À l’ennemi de toute œuvre, ainsi organisé en système de légitimité, nous n’avons rien à dire. Nous vivons et pensons ailleurs qu’entre les bornes de son cadastre. De même que j’ai renoncé à parler publiquement de mes livres, je ne dirai rien qui dût donner « idée » d’un ouvrage exigeant le temps de la pensée. Qu’on le veuille ou non, que l’on comprenne ou non la raison de cette indiscutable réalité de fond et de forme, Muray est l’unique auteur que le dernier quart du siècle précédent donne à l’histoire : un auteur se médite, se mérite, et ne se réduit point à quelques représentations.

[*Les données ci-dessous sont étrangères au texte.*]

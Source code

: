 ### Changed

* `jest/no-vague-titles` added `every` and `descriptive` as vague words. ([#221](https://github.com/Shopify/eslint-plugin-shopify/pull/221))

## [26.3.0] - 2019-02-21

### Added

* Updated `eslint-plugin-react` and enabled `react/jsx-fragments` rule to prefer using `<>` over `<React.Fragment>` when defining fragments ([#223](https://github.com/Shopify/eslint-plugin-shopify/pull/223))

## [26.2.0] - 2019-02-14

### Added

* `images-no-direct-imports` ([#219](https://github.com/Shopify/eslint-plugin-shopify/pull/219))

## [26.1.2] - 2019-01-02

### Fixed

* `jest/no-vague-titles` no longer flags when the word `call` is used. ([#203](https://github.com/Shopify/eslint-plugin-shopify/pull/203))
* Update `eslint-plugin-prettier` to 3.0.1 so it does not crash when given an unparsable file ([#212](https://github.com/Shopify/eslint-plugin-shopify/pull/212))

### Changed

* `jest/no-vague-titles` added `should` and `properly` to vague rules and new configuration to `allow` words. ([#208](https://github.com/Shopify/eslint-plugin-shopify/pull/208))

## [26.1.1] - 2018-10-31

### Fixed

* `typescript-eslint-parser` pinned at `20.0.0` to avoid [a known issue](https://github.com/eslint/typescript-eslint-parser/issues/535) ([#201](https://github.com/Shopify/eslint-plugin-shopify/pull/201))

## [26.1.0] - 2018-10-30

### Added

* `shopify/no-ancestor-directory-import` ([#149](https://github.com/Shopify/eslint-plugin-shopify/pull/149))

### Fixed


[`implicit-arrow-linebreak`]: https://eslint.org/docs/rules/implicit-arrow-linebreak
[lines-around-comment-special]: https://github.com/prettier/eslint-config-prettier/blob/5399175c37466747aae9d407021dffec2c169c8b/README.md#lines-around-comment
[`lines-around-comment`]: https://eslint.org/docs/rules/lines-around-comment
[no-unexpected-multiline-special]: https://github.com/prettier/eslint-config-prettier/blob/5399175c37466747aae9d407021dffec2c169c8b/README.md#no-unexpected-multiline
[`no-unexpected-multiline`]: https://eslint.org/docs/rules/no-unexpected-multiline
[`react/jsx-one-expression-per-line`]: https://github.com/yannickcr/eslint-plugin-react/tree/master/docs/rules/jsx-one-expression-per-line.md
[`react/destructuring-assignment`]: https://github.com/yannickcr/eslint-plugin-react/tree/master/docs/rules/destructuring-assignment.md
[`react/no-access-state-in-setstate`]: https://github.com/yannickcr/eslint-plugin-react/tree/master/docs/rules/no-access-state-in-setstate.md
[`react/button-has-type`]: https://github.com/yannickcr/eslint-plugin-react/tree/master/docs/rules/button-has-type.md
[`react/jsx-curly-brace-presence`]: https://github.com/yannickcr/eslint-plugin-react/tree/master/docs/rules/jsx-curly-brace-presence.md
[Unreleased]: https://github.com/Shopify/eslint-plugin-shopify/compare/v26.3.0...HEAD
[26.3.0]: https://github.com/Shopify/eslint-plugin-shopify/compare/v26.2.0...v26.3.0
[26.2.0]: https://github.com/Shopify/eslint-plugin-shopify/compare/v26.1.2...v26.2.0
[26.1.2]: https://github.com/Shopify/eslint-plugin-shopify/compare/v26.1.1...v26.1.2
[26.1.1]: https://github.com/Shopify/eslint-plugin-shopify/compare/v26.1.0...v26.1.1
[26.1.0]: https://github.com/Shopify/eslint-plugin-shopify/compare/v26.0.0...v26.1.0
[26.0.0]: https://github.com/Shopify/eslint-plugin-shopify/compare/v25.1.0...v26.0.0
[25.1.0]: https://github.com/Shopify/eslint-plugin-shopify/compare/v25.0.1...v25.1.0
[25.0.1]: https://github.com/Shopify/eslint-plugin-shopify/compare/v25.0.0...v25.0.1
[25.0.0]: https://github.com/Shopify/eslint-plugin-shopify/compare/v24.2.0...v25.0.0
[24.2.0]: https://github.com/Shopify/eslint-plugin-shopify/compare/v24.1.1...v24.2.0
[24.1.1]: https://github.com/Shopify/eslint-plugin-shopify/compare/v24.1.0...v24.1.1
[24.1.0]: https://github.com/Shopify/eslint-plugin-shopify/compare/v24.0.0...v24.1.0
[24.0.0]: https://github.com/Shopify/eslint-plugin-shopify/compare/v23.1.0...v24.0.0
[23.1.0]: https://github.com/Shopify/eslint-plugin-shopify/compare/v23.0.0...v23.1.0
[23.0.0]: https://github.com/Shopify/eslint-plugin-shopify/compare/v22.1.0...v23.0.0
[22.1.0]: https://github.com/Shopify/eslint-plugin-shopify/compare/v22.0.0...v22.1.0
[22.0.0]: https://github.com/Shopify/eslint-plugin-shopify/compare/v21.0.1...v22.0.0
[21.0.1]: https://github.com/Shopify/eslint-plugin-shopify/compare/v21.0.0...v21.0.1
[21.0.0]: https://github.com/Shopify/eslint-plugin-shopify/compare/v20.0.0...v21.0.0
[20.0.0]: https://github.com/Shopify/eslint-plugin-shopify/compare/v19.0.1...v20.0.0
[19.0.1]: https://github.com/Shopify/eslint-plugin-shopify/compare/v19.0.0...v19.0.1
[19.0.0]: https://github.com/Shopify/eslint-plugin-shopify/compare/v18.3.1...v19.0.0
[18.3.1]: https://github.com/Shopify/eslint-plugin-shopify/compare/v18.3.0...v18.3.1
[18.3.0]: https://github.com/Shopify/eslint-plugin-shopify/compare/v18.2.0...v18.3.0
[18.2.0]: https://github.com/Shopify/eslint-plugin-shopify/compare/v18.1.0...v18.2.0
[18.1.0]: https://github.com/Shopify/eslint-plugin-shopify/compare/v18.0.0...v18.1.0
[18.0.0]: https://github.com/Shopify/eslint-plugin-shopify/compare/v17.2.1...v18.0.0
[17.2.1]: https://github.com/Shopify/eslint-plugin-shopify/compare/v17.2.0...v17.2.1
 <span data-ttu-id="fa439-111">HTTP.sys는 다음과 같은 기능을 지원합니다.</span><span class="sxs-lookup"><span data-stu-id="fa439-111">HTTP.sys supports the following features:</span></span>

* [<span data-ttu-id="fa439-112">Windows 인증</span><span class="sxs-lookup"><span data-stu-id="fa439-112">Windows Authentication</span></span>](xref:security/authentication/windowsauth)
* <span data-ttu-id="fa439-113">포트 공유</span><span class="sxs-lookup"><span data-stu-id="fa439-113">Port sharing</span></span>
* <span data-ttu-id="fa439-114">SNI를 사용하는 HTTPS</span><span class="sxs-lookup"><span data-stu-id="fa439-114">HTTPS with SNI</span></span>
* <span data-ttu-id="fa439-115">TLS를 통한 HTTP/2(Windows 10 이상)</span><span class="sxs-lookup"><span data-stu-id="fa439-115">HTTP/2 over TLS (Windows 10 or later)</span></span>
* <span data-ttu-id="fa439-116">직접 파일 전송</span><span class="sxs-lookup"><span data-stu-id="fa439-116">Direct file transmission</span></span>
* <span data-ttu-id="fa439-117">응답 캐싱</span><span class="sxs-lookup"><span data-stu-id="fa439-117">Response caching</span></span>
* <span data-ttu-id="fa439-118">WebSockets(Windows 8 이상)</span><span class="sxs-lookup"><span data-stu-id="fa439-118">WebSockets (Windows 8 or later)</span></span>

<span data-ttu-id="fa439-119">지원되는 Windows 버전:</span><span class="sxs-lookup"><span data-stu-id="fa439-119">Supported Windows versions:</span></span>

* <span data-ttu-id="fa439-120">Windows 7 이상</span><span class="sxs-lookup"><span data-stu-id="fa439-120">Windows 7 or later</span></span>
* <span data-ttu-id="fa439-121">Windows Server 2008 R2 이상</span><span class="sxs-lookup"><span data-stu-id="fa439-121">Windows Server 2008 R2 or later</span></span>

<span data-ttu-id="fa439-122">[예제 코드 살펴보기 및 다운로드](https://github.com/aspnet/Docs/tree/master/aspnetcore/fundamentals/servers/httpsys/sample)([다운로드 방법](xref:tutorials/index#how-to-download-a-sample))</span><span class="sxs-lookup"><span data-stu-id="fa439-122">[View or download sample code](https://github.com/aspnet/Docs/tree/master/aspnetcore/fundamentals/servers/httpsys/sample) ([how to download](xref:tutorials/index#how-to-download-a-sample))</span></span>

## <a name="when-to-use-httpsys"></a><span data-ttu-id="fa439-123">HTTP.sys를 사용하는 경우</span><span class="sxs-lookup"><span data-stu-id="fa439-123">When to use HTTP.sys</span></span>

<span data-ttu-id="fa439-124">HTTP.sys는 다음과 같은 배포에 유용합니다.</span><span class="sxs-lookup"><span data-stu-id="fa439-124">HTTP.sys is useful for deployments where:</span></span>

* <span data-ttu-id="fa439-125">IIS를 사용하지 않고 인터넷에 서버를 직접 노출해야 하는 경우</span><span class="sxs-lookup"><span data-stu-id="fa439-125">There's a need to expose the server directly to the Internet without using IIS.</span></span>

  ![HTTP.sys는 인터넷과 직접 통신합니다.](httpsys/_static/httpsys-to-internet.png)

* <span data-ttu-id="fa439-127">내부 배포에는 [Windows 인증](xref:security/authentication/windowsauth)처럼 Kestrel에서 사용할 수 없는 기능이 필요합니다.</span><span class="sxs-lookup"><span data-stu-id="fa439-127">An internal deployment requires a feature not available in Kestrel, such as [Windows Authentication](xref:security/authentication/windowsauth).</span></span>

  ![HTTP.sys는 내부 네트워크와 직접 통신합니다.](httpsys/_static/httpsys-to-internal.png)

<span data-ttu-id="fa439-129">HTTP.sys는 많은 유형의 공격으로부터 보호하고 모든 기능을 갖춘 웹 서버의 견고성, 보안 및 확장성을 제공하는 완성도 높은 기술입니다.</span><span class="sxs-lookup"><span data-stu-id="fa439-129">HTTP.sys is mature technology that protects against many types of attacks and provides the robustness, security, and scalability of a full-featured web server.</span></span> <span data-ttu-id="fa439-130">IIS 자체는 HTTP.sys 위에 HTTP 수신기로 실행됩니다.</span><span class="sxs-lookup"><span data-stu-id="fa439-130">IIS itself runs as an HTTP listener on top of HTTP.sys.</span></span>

Le journal de Muray requiert un lecteur sensible au mot comme à la pensée, à l’élément historique autant qu’à l’individualité, un lecteur capable de voir le signifiant derrière les paradoxes – ce qui, à en croire la misère des travaux de recension, échappe encore à tous. Je suis, à cette date, celui qui a le plus publié sur le cas de Muray : l’on ne m’a objecté que des hors-sujets à la mesure du niveau où surnagent ceux qui les profèrent. J’ai assez vu qu’à l’endroit d’une œuvre classique aux yeux de l’universel mais pas de la majorité, on ne transmet rien en essaimant quelques extraits, qui au contraire font l’aise d’une paresse toujours pressée de préjuger. « Les monts voisins, dit Hölderlin, paraissent proches par la ligne de leurs sommets et cependant la route qui mène de l’un à l’autre est la plus longue. » On ne lit Muray que d’un génie à l’autre. Il faut être sommet pour apercevoir un autre sommet, ou bien se résoudre à emprunter patiemment, avec le temps que prendra l’histoire, le chemin de terre qui de la base conduit aux monts. Peu sont aujourd’hui mûrs pour entendre les paradoxes de cette âme mémorable. À la vraisemblable incurie qui lit ceci, je recommande de laisser ce Journal trop opulent pour sa neurologie de condamnée. Même si vous croyez l’aimer, Muray ce n’est pas pour vous. Vos empressements ne laisseraient pas ses pages vous dévoiler leur déroutante cohérence, de sorte que pût vous y paraître combien la Vérité est majestueuse et combien sa patience nous attend.
M.C.
Ultima necat II – Journal intime (1986-1988), de Philippe Muray, Belles Lettres, 2015, 582 p., relié, 33 €.